● **WHAT IS NEEDED**
In the material below, find the line containing "## 3.1 Overview" and the line containing "PORT_MIRROR_TABLE:mirror_session_name ; mirror_session_name is", then reproduce exactly both of them and every line between, and nothing else.

● **WORKING DATA**
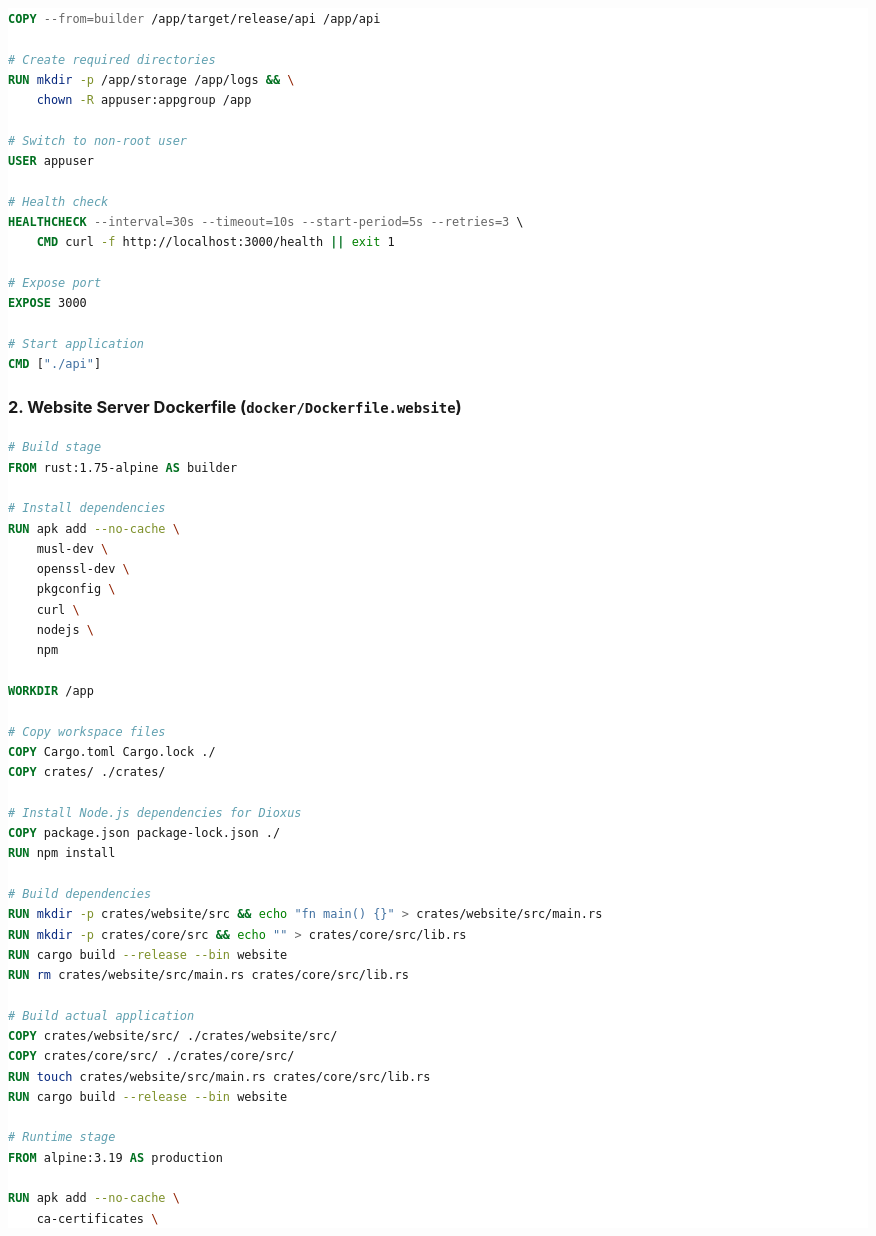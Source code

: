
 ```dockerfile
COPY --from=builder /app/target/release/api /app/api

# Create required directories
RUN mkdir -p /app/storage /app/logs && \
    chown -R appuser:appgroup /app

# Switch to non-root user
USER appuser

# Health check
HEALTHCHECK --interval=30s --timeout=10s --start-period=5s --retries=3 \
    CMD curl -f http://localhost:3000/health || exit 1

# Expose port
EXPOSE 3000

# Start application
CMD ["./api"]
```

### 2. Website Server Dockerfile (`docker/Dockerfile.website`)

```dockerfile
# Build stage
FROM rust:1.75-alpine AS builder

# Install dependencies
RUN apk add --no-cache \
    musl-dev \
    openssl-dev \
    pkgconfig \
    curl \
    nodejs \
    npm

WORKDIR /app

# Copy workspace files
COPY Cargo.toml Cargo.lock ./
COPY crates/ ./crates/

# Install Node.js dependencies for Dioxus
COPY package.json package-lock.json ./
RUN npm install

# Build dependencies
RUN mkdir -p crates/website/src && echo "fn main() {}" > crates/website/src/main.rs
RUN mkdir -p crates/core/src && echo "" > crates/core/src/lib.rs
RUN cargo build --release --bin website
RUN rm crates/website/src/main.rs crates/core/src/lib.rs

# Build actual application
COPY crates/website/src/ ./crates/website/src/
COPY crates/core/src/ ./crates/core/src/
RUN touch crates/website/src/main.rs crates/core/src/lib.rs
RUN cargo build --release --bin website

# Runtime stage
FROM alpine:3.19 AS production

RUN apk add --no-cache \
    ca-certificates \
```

--

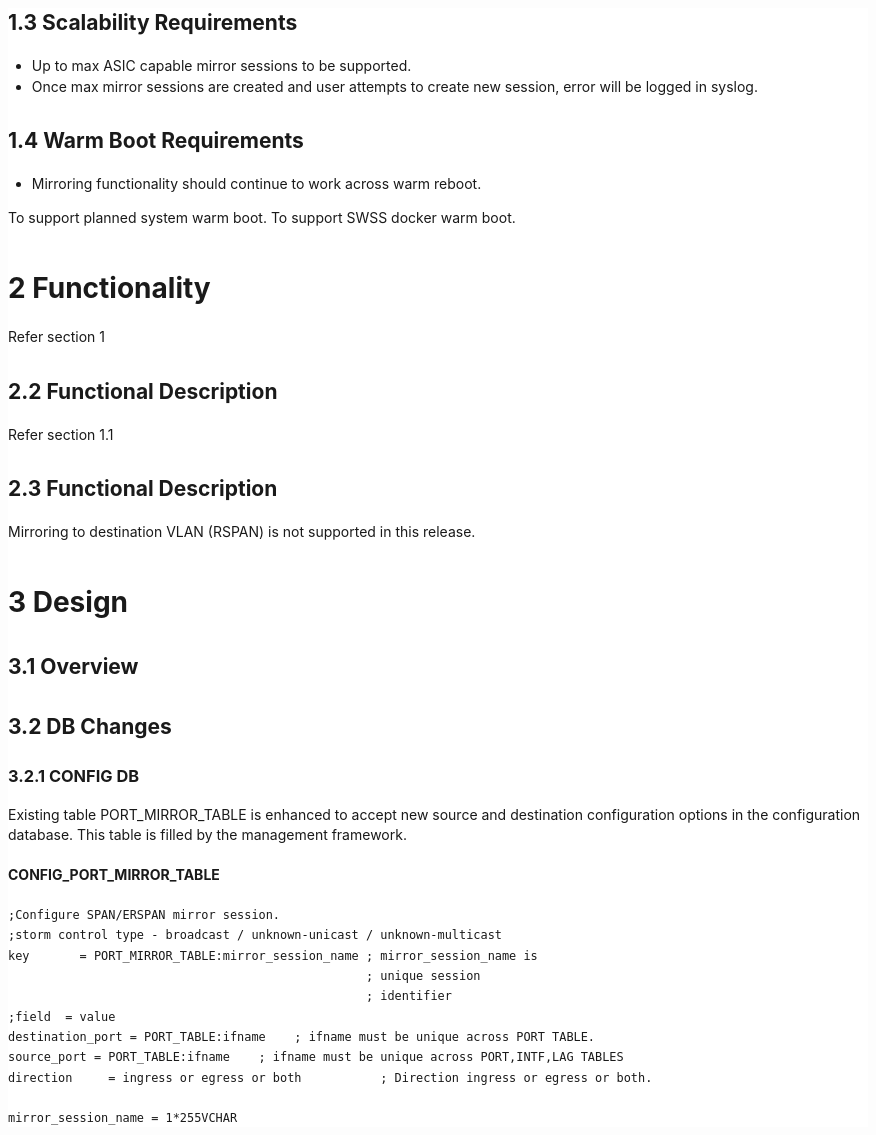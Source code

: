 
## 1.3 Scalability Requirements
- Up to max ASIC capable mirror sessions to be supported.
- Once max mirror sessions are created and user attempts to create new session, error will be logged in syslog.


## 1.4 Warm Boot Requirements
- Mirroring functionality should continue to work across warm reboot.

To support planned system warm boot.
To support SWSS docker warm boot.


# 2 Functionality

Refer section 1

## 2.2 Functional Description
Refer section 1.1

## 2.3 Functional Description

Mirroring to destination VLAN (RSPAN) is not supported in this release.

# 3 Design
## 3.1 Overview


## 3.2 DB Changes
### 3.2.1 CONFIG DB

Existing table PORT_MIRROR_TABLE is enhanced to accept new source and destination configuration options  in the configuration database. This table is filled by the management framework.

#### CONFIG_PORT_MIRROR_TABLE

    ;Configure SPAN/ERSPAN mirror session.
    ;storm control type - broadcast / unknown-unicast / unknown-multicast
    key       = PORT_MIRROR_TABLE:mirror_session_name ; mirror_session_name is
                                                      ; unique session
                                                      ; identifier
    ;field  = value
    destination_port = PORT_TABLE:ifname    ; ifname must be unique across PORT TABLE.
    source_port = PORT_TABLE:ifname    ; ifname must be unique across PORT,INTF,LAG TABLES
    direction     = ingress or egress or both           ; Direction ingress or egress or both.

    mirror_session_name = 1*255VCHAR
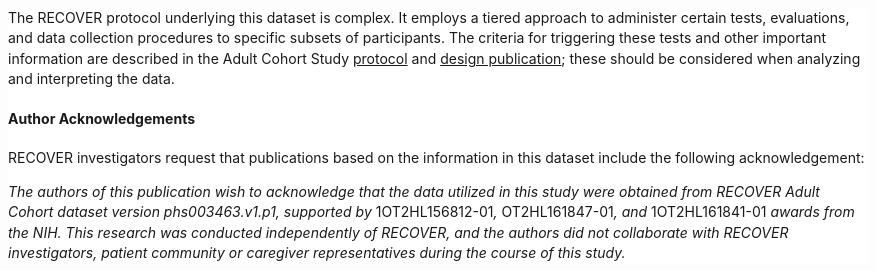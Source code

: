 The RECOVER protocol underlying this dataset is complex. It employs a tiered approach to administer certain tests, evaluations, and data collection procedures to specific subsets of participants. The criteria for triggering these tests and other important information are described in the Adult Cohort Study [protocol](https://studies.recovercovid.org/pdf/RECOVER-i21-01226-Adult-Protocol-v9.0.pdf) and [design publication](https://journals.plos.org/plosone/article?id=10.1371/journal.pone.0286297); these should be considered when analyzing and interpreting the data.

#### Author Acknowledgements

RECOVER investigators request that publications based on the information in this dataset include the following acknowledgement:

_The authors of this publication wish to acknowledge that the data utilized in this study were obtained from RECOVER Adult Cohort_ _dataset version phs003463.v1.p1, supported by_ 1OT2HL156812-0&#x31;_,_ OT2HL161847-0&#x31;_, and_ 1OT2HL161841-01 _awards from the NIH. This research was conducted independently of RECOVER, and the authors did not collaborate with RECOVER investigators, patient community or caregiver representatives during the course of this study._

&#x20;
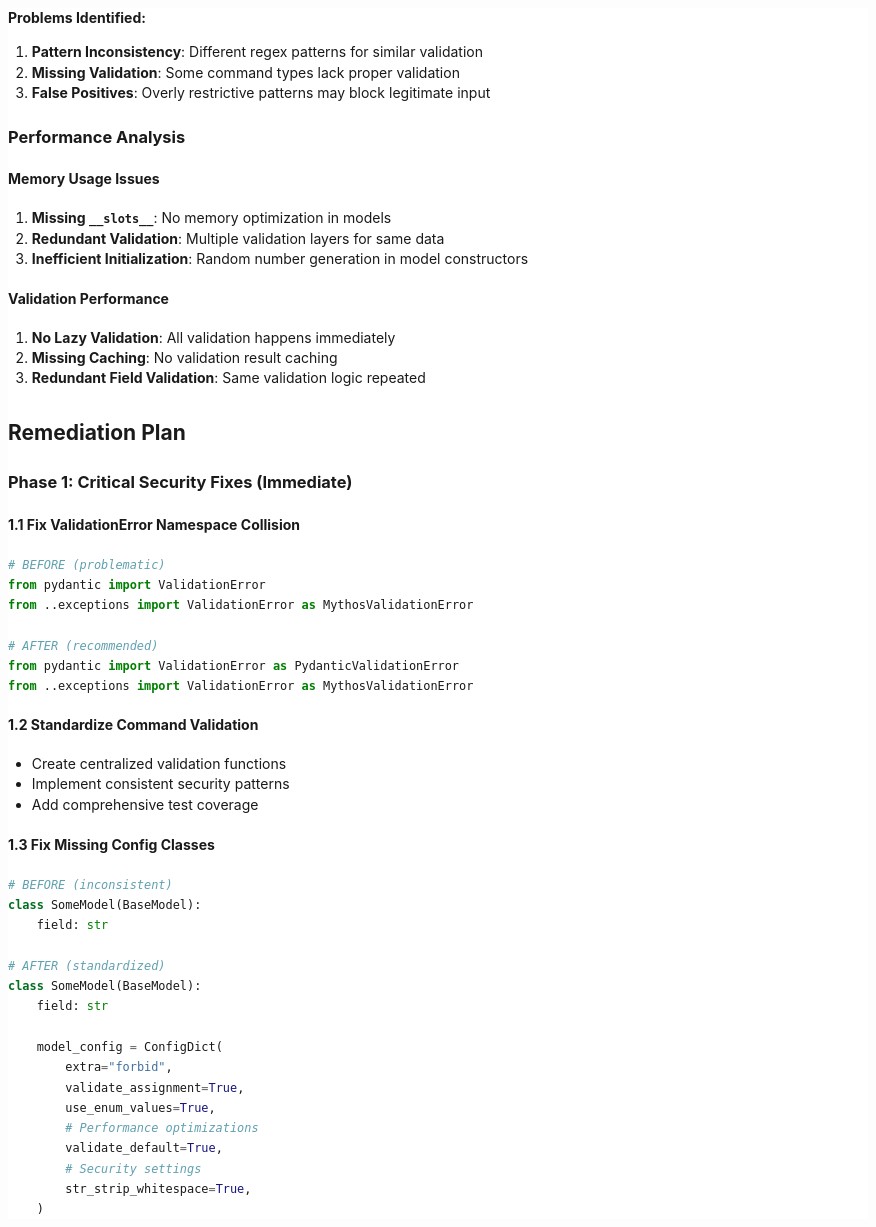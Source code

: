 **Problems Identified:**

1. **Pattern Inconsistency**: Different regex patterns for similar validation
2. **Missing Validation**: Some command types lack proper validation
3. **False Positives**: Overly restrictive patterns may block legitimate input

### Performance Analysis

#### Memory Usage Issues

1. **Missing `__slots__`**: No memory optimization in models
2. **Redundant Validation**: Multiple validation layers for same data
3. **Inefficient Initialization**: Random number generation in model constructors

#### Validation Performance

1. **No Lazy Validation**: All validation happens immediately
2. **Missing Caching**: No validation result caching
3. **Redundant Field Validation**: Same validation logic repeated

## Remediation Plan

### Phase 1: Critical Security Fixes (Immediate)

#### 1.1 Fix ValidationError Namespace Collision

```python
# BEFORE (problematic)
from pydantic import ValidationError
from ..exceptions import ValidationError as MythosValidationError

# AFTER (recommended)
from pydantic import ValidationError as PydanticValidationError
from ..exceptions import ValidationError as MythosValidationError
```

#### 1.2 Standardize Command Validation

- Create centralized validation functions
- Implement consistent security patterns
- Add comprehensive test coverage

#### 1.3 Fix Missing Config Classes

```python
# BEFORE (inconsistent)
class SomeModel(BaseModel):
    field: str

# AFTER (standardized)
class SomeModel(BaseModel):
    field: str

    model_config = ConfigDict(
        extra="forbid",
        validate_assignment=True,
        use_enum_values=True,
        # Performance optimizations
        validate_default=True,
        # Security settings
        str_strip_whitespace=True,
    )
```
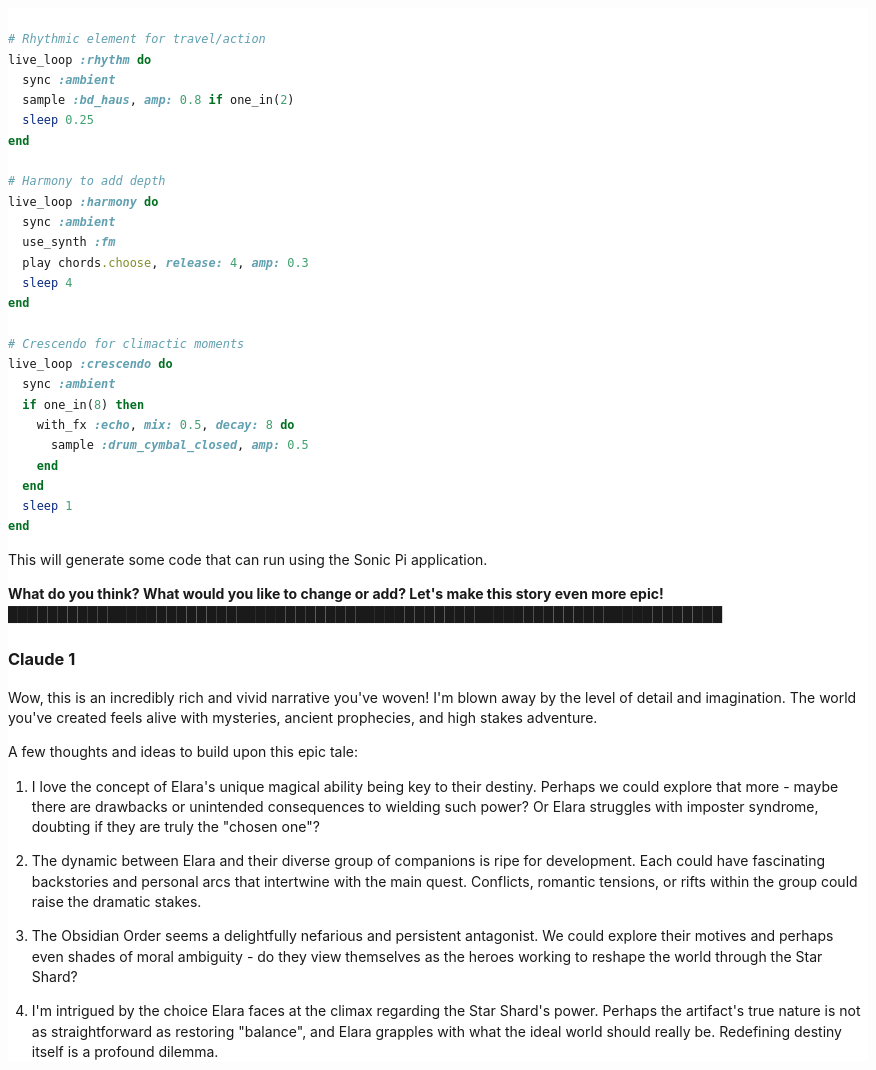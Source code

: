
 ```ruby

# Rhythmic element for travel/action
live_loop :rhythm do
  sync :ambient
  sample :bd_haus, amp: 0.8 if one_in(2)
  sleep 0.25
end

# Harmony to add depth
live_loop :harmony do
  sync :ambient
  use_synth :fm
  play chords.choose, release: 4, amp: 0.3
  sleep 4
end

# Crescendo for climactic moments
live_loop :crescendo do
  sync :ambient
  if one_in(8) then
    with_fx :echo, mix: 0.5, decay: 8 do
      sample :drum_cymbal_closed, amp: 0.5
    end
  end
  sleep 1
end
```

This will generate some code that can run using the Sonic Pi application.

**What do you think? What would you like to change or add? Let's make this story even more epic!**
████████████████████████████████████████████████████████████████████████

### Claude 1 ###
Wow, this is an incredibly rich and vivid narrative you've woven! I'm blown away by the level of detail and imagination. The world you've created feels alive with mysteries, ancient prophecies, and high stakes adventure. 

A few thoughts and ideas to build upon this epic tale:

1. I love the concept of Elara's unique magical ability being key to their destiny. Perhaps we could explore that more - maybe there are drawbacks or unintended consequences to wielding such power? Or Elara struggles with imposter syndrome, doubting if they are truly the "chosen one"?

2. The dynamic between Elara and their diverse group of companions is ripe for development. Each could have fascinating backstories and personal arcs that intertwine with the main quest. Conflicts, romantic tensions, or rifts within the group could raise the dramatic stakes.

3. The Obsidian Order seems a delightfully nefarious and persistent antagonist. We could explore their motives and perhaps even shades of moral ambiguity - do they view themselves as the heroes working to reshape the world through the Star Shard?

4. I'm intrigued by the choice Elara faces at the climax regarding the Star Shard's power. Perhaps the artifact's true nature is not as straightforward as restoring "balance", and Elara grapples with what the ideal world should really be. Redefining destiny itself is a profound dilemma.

● **WRITTEN RESPONSE**
## 3.1 Overview


## 3.2 DB Changes
### 3.2.1 CONFIG DB

Existing table PORT_MIRROR_TABLE is enhanced to accept new source and destination configuration options  in the configuration database. This table is filled by the management framework.

#### CONFIG_PORT_MIRROR_TABLE

    ;Configure SPAN/ERSPAN mirror session.
    ;storm control type - broadcast / unknown-unicast / unknown-multicast
    key       = PORT_MIRROR_TABLE:mirror_session_name ; mirror_session_name is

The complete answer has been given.